Assigned task ▸
The lines to copy are those with "проектах" in them. Pull each one from the entries below.

(Pictures paired with source code)
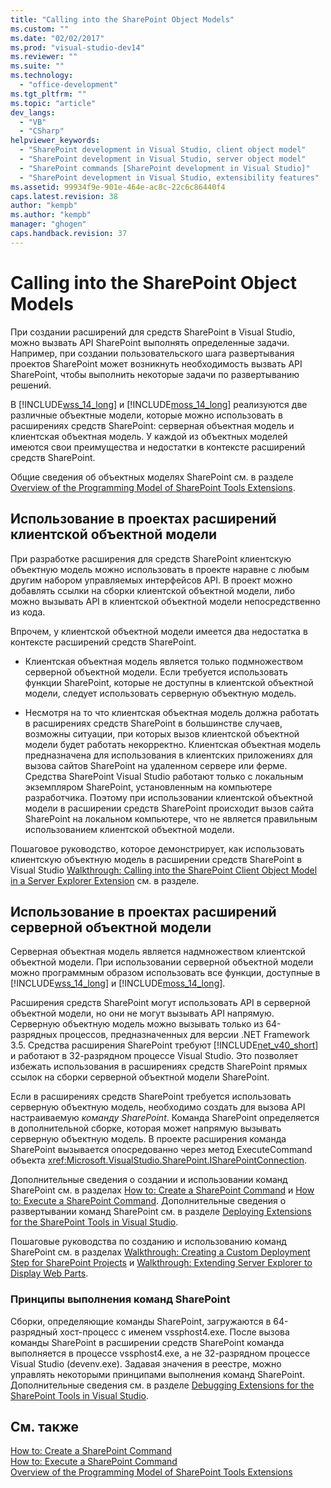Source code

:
 ```yaml
---
title: "Calling into the SharePoint Object Models"
ms.custom: ""
ms.date: "02/02/2017"
ms.prod: "visual-studio-dev14"
ms.reviewer: ""
ms.suite: ""
ms.technology: 
  - "office-development"
ms.tgt_pltfrm: ""
ms.topic: "article"
dev_langs: 
  - "VB"
  - "CSharp"
helpviewer_keywords: 
  - "SharePoint development in Visual Studio, client object model"
  - "SharePoint development in Visual Studio, server object model"
  - "SharePoint commands [SharePoint development in Visual Studio]"
  - "SharePoint development in Visual Studio, extensibility features"
ms.assetid: 99934f9e-901e-464e-ac8c-22c6c86440f4
caps.latest.revision: 38
author: "kempb"
ms.author: "kempb"
manager: "ghogen"
caps.handback.revision: 37
---
```

# Calling into the SharePoint Object Models
  При создании расширений для средств SharePoint в Visual Studio, можно вызвать API SharePoint выполнять определенные задачи.  Например, при создании пользовательского шага развертывания проектов SharePoint может возникнуть необходимость вызвать API SharePoint, чтобы выполнить некоторые задачи по развертыванию решений.  
  
 В [!INCLUDE[wss_14_long](../sharepoint/includes/wss-14-long-md.md)] и [!INCLUDE[moss_14_long](../sharepoint/includes/moss-14-long-md.md)] реализуются две различные объектные модели, которые можно использовать в расширениях средств SharePoint: серверная объектная модель и клиентская объектная модель.  У каждой из объектных моделей имеются свои преимущества и недостатки в контексте расширений средств SharePoint.  
  
 Общие сведения об объектных моделях SharePoint см. в разделе [Overview of the Programming Model of SharePoint Tools Extensions](../sharepoint/overview-of-the-programming-model-of-sharepoint-tools-extensions.md).  
  
## Использование в проектах расширений клиентской объектной модели  
 При разработке расширения для средств SharePoint клиентскую объектную модель можно использовать в проекте наравне с любым другим набором управляемых интерфейсов API.  В проект можно добавлять ссылки на сборки клиентской объектной модели, либо можно вызывать API в клиентской объектной модели непосредственно из кода.  
  
 Впрочем, у клиентской объектной модели имеется два недостатка в контексте расширений средств SharePoint.  
  
-   Клиентская объектная модель является только подмножеством серверной объектной модели.  Если требуется использовать функции SharePoint, которые не доступны в клиентской объектной модели, следует использовать серверную объектную модель.  
  
-   Несмотря на то что клиентская объектная модель должна работать в расширениях средств SharePoint в большинстве случаев, возможны ситуации, при которых вызов клиентской объектной модели будет работать некорректно.  Клиентская объектная модель предназначена для использования в клиентских приложениях для вызова сайтов SharePoint на удаленном сервере или ферме.  Средства SharePoint Visual Studio работают только с локальным экземпляром SharePoint, установленным на компьютере разработчика.  Поэтому при использовании клиентской объектной модели в расширении средств SharePoint происходит вызов сайта SharePoint на локальном компьютере, что не является правильным использованием клиентской объектной модели.  
  
 Пошаговое руководство, которое демонстрирует, как использовать клиентскую объектную модель в расширении средств SharePoint в Visual Studio [Walkthrough: Calling into the SharePoint Client Object Model in a Server Explorer Extension](../sharepoint/walkthrough-calling-into-the-sharepoint-client-object-model-in-a-server-explorer-extension.md) см. в разделе.  
  
## Использование в проектах расширений серверной объектной модели  
 Серверная объектная модель является надмножеством клиентской объектной модели.  При использовании серверной объектной модели можно программным образом использовать все функции, доступные в [!INCLUDE[wss_14_long](../sharepoint/includes/wss-14-long-md.md)] и [!INCLUDE[moss_14_long](../sharepoint/includes/moss-14-long-md.md)].  
  
 Расширения средств SharePoint могут использовать API в серверной объектной модели, но они не могут вызывать API напрямую.  Серверную объектную модель можно вызывать только из 64\-разрядных процессов, предназначенных для версии .NET Framework 3.5.  Средства расширения SharePoint требуют [!INCLUDE[net_v40_short](../sharepoint/includes/net-v40-short-md.md)] и работают в 32\-разрядном процессе Visual Studio.  Это позволяет избежать использования в расширениях средств SharePoint прямых ссылок на сборки серверной объектной модели SharePoint.  
  
 Если в расширениях средств SharePoint требуется использовать серверную объектную модель, необходимо создать для вызова API настраиваемую *команду SharePoint*.  Команда SharePoint определяется в дополнительной сборке, которая может напрямую вызывать серверную объектную модель.  В проекте расширения команда SharePoint вызывается опосредованно через метод ExecuteCommand объекта <xref:Microsoft.VisualStudio.SharePoint.ISharePointConnection>.  
  
 Дополнительные сведения о создании и использовании команд SharePoint см. в разделах [How to: Create a SharePoint Command](../sharepoint/how-to-create-a-sharepoint-command.md) и [How to: Execute a SharePoint Command](../sharepoint/how-to-execute-a-sharepoint-command.md).  Дополнительные сведения о развертывании команд SharePoint см. в разделе [Deploying Extensions for the SharePoint Tools in Visual Studio](../sharepoint/deploying-extensions-for-the-sharepoint-tools-in-visual-studio.md).  
  
 Пошаговые руководства по созданию и использованию команд SharePoint см. в разделах [Walkthrough: Creating a Custom Deployment Step for SharePoint Projects](../sharepoint/walkthrough-creating-a-custom-deployment-step-for-sharepoint-projects.md) и [Walkthrough: Extending Server Explorer to Display Web Parts](../sharepoint/walkthrough-extending-server-explorer-to-display-web-parts.md).  
  
### Принципы выполнения команд SharePoint  
 Сборки, определяющие команды SharePoint, загружаются в 64\-разрядный хост\-процесс с именем vssphost4.exe.  После вызова команды SharePoint в расширении средств SharePoint команда выполняется в процессе vssphost4.exe, а не 32\-разрядном процессе Visual Studio \(devenv.exe\).  Задавая значения в реестре, можно управлять некоторыми принципами выполнения команд SharePoint.  Дополнительные сведения см. в разделе [Debugging Extensions for the SharePoint Tools in Visual Studio](../sharepoint/debugging-extensions-for-the-sharepoint-tools-in-visual-studio.md).  
  
## См. также  
 [How to: Create a SharePoint Command](../sharepoint/how-to-create-a-sharepoint-command.md)   
 [How to: Execute a SharePoint Command](../sharepoint/how-to-execute-a-sharepoint-command.md)   
 [Overview of the Programming Model of SharePoint Tools Extensions](../sharepoint/overview-of-the-programming-model-of-sharepoint-tools-extensions.md)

Response to the exercise ▸
## Использование в проектах расширений клиентской объектной модели  
## Использование в проектах расширений серверной объектной модели  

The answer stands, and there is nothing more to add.